**What you need to do**. Report back every line in the data that includes the string "contenedores".

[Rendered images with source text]
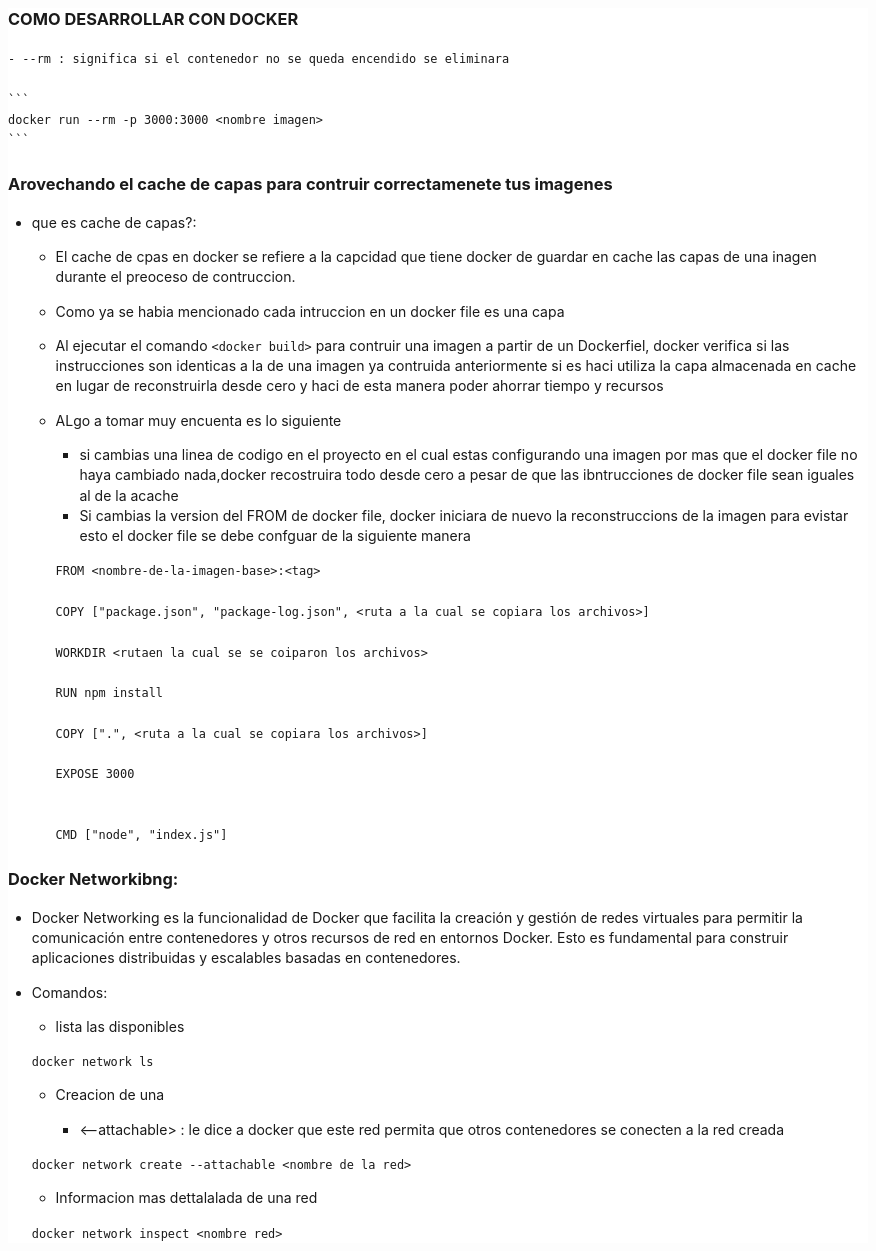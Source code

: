 ### COMO DESARROLLAR CON DOCKER
    - --rm : significa si el contenedor no se queda encendido se eliminara

    ```
    docker run --rm -p 3000:3000 <nombre imagen>
    ```

### Arovechando el cache de capas para contruir correctamenete tus imagenes
- que es cache de capas?:
    - El cache de cpas en docker se refiere a la capcidad que tiene docker de guardar en cache las capas de una inagen durante el preoceso de contruccion.
    - Como ya se habia mencionado cada intruccion en un docker file es una capa 
    - Al ejecutar el comando `<docker build>` para contruir una imagen a partir de un Dockerfiel, docker verifica si las instrucciones son identicas a la de una imagen ya contruida anteriormente si es haci utiliza la capa almacenada en cache en lugar de reconstruirla desde cero y haci de esta manera poder ahorrar tiempo y recursos
    - <Importante> ALgo a tomar muy encuenta es lo siguiente
        - si cambias una linea de codigo en el proyecto en el cual estas configurando una imagen por mas que el docker file no haya cambiado nada,docker recostruira todo desde cero a pesar de que las ibntrucciones de docker file sean iguales al de la acache
        - Si cambias la version del FROM de docker file, docker iniciara de nuevo la reconstruccions de la imagen para evistar esto el docker file se debe confguar de la siguiente manera 
        
        ```
        FROM <nombre-de-la-imagen-base>:<tag>

        COPY ["package.json", "package-log.json", <ruta a la cual se copiara los archivos>]

        WORKDIR <rutaen la cual se se coiparon los archivos>

        RUN npm install

        COPY [".", <ruta a la cual se copiara los archivos>]

        EXPOSE 3000


        CMD ["node", "index.js"]
    
        ```
### Docker Networkibng: 

- Docker Networking es la funcionalidad de Docker que facilita la creación y gestión de redes virtuales para permitir la comunicación entre contenedores y otros recursos de red en entornos Docker. Esto es fundamental para construir aplicaciones distribuidas y escalables basadas en contenedores.

- Comandos:
    - lista las <docker networks> disponibles
    ```
    docker network ls
    ```
    - Creacion de una <docker network>
        - <--attachable> : le dice a docker que este red permita que otros contenedores se conecten a la red creada 
    ```
    docker network create --attachable <nombre de la red>
    ```
    - Informacion mas dettalalada de una red
    ```
    docker network inspect <nombre red>
    ```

**Result**.
- Docker Networking es la funcionalidad de Docker que facilita la creación y gestión de redes virtuales para permitir la comunicación entre contenedores y otros recursos de red en entornos Docker. Esto es fundamental para construir aplicaciones distribuidas y escalables basadas en contenedores.
        - <--attachable> : le dice a docker que este red permita que otros contenedores se conecten a la red creada 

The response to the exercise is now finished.